■ **What is expected**: Below is a listing. Quote from it, exactly, the lines from the one containing "and **+** either side*." down to the one containing "### Return to original text size", both ends included, and nothing else.
[[ Data, beginning ]]
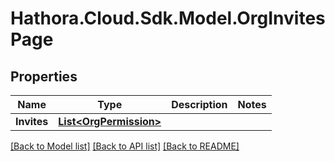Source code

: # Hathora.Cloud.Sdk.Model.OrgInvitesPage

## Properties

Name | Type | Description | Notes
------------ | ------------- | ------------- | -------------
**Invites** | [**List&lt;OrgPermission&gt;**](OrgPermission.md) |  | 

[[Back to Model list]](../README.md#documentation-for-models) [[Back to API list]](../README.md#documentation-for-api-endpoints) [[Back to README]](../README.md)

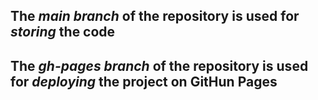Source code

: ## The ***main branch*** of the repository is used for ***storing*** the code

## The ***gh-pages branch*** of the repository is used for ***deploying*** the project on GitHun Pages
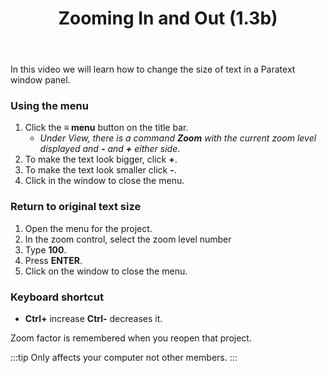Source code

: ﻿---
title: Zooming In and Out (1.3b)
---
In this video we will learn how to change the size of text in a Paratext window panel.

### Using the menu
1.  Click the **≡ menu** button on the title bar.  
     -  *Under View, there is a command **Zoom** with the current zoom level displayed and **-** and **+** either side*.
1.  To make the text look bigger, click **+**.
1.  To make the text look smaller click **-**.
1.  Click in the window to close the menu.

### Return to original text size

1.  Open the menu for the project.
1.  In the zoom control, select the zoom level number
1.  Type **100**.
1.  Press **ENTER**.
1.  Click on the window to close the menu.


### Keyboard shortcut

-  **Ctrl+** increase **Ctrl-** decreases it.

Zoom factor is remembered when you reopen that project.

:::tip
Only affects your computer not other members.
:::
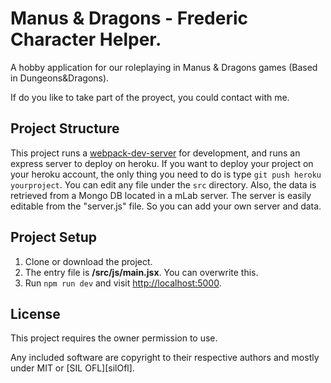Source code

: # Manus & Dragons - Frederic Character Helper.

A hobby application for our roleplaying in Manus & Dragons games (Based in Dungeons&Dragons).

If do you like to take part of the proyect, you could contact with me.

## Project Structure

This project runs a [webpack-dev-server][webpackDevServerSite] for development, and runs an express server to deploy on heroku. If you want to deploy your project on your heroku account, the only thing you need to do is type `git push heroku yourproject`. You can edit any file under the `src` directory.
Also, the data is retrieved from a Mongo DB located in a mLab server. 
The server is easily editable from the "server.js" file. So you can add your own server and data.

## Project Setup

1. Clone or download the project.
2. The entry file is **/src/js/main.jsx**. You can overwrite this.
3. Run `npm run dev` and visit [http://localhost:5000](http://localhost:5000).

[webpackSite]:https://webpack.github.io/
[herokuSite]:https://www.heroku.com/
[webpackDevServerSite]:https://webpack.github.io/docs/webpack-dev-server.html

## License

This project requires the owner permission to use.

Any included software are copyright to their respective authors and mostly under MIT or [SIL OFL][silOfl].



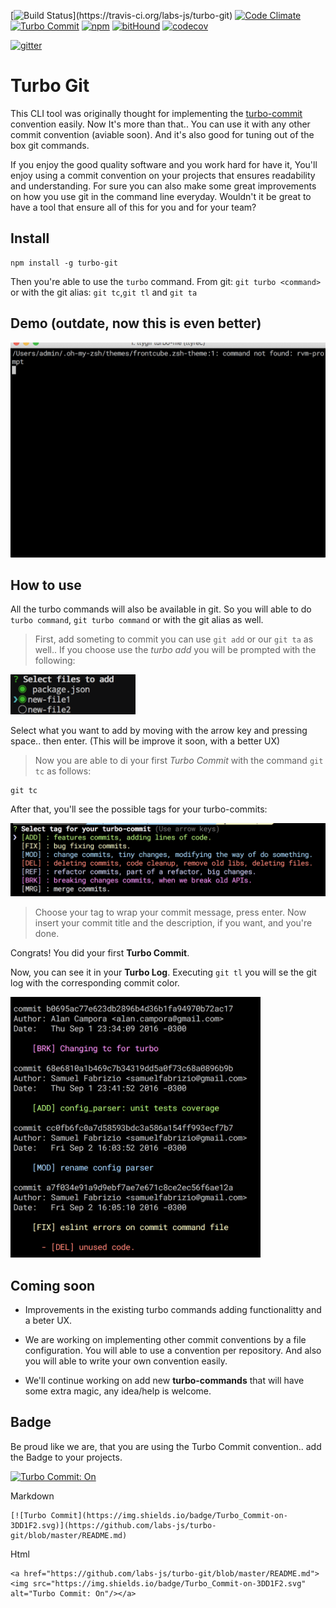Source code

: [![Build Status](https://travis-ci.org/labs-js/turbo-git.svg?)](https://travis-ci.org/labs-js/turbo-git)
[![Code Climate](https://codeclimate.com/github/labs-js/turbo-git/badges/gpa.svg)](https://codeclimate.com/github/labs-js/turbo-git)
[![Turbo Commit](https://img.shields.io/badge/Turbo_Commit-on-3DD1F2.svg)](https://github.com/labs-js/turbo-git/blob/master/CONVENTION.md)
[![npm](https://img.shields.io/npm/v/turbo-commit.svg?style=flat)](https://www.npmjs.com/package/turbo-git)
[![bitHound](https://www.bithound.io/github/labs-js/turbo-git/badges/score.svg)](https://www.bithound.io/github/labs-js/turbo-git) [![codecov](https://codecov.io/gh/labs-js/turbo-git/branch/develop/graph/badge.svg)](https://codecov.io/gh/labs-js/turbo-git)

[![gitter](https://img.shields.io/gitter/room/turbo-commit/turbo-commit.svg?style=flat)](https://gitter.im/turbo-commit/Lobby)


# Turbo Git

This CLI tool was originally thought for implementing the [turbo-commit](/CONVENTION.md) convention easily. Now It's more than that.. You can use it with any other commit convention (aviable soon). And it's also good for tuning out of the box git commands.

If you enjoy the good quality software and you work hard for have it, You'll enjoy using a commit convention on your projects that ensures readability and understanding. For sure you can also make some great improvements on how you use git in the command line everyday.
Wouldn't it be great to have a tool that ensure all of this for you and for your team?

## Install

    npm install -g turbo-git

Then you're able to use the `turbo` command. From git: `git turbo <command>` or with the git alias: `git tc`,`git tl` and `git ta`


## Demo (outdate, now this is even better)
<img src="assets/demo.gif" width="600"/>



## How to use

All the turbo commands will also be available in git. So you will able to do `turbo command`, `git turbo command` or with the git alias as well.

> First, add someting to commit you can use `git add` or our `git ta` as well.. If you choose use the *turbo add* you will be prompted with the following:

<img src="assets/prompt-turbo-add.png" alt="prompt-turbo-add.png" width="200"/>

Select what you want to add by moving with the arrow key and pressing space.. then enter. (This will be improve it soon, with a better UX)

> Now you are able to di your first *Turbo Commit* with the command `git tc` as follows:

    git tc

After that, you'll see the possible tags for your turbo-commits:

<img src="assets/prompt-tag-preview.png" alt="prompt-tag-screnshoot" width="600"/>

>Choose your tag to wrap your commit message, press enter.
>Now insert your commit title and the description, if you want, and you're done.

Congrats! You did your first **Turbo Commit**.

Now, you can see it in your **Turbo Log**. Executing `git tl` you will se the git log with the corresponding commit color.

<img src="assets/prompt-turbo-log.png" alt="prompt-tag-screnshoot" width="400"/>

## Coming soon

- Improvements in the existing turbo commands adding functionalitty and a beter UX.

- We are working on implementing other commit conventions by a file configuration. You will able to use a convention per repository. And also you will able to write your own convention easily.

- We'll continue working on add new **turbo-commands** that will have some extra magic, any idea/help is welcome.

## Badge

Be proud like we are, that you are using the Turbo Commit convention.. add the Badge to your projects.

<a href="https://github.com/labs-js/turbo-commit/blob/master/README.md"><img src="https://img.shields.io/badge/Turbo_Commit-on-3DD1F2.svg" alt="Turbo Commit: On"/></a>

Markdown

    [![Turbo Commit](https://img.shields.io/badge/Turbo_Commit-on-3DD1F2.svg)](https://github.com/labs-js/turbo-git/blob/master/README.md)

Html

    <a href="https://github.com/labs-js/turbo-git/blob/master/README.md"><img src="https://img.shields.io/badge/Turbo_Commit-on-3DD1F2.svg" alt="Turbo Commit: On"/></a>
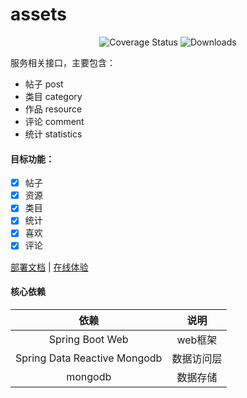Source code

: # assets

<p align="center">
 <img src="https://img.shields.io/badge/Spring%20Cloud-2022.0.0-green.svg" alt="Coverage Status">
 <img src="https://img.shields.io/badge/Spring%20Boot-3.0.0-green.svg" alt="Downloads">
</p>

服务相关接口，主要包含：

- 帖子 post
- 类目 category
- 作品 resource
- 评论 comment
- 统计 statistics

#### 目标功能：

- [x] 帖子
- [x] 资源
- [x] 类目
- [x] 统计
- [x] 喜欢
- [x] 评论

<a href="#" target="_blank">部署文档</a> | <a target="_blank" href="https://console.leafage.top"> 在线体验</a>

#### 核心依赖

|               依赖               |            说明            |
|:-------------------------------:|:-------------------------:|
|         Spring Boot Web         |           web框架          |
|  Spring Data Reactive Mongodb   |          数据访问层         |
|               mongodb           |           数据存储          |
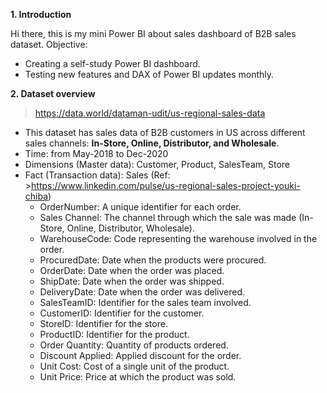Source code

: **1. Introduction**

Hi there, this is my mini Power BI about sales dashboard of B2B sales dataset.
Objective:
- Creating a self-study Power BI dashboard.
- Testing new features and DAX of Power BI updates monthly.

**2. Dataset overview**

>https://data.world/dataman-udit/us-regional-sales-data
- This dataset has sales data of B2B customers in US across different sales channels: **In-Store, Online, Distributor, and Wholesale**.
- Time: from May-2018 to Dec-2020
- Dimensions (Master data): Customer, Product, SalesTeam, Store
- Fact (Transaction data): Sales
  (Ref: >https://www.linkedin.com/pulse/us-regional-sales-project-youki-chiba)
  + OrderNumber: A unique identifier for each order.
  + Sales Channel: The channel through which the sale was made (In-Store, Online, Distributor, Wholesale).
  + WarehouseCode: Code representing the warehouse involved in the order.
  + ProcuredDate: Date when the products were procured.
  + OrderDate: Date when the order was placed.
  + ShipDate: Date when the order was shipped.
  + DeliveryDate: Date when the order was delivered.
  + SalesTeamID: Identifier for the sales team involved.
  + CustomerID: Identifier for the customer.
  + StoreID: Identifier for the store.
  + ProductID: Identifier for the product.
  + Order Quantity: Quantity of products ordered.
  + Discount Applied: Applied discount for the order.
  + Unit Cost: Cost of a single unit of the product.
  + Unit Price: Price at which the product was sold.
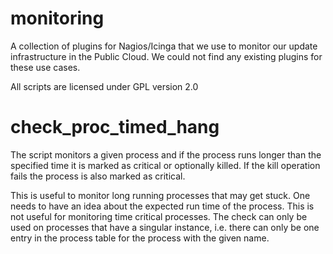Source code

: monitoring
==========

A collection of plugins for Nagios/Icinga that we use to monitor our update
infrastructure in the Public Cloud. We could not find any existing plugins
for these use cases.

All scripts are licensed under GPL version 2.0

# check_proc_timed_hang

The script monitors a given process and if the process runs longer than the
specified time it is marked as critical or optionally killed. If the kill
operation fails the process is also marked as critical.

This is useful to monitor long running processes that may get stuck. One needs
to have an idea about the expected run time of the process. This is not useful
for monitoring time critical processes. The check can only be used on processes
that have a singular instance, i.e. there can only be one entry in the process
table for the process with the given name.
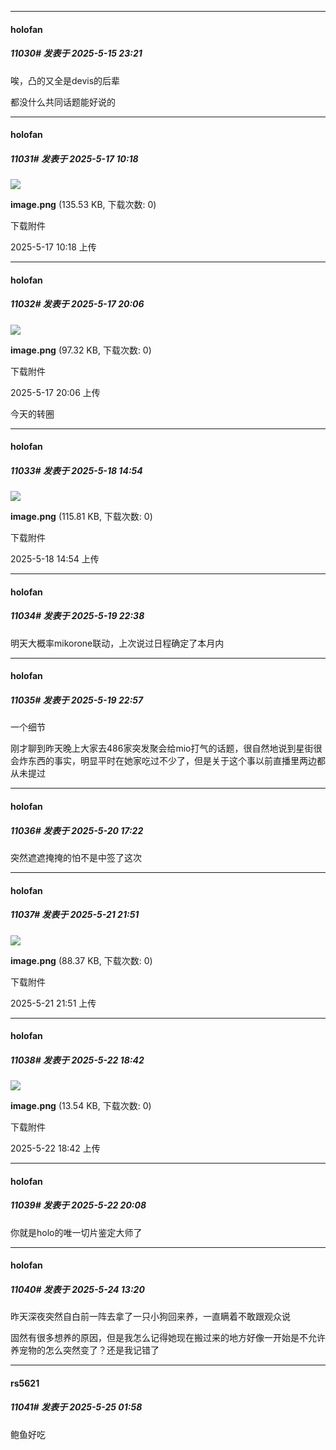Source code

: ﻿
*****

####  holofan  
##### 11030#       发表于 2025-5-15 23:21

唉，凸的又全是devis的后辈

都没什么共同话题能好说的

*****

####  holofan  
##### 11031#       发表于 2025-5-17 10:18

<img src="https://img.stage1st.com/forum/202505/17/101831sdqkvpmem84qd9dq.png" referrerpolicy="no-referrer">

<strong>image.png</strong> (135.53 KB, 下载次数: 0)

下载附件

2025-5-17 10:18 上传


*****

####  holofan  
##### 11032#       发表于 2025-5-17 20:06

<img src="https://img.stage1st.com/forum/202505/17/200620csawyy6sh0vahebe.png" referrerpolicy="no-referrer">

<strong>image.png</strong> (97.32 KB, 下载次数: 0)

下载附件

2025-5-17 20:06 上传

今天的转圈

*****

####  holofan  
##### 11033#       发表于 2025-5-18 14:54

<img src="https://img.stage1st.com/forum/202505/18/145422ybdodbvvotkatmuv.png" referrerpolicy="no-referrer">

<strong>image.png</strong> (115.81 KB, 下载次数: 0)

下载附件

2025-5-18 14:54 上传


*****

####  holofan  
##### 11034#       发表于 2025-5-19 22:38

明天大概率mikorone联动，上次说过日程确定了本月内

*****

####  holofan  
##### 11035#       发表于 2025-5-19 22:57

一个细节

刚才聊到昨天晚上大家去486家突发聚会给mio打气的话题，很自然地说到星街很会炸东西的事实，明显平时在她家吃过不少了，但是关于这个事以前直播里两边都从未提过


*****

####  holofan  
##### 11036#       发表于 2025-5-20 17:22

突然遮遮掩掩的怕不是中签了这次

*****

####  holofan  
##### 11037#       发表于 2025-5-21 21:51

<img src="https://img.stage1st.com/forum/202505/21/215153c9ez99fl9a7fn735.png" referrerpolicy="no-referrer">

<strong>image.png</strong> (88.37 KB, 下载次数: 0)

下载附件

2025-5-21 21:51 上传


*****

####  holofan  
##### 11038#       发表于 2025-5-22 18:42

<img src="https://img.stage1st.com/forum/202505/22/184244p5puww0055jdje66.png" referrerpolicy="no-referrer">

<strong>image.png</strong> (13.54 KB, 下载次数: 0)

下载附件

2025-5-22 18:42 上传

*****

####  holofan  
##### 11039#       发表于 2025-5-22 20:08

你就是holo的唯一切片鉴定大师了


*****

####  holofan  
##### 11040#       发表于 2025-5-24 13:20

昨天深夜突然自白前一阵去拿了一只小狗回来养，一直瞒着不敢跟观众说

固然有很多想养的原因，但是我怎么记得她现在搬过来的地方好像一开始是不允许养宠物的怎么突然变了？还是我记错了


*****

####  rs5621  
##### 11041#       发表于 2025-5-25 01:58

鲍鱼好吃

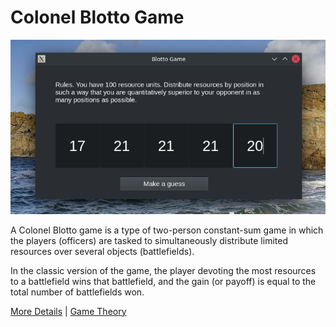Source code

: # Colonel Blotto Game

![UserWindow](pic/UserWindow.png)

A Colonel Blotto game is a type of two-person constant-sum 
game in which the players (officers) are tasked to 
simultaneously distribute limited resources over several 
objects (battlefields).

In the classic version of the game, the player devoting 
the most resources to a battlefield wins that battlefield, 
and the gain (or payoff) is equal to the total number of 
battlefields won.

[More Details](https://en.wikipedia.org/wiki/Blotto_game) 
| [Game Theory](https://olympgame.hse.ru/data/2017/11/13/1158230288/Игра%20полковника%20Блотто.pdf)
[[ Data, end ]]
■ **Exercise response**:
     -  *Under View, there is a command **Zoom** with the current zoom level displayed and **-** and **+** either side*.
1.  To make the text look bigger, click **+**.
1.  To make the text look smaller click **-**.
1.  Click in the window to close the menu.

### Return to original text size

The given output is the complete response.